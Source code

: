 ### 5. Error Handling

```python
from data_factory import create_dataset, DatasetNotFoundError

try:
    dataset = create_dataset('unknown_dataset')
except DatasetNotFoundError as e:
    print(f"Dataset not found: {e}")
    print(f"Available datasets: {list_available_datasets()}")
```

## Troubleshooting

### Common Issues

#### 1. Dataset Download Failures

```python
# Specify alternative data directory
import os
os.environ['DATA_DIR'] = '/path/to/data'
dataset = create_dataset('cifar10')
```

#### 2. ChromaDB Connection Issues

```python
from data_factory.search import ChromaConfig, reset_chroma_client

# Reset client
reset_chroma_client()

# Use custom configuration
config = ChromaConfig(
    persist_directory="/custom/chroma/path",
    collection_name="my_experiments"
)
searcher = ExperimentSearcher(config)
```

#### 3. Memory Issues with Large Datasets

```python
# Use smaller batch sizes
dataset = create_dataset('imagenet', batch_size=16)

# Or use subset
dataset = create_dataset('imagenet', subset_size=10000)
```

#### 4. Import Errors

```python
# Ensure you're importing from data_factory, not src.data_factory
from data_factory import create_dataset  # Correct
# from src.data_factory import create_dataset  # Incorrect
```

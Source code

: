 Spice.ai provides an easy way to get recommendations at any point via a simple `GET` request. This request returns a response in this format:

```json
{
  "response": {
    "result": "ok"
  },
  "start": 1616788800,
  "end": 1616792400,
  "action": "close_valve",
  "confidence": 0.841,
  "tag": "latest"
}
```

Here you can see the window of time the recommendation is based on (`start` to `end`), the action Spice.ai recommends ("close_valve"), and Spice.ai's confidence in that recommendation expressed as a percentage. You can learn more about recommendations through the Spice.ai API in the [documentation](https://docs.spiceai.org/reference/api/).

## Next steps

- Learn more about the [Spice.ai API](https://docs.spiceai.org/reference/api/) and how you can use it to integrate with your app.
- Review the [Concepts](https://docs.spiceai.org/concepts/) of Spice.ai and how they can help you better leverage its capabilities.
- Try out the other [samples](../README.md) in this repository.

# EXERCISE INSTRUCTIONS
Give back the lines above exactly, from the one with "## Next steps" through the last line.

# OUTPUT
## Next steps

- Learn more about the [Spice.ai API](https://docs.spiceai.org/reference/api/) and how you can use it to integrate with your app.
- Review the [Concepts](https://docs.spiceai.org/concepts/) of Spice.ai and how they can help you better leverage its capabilities.
- Try out the other [samples](../README.md) in this repository.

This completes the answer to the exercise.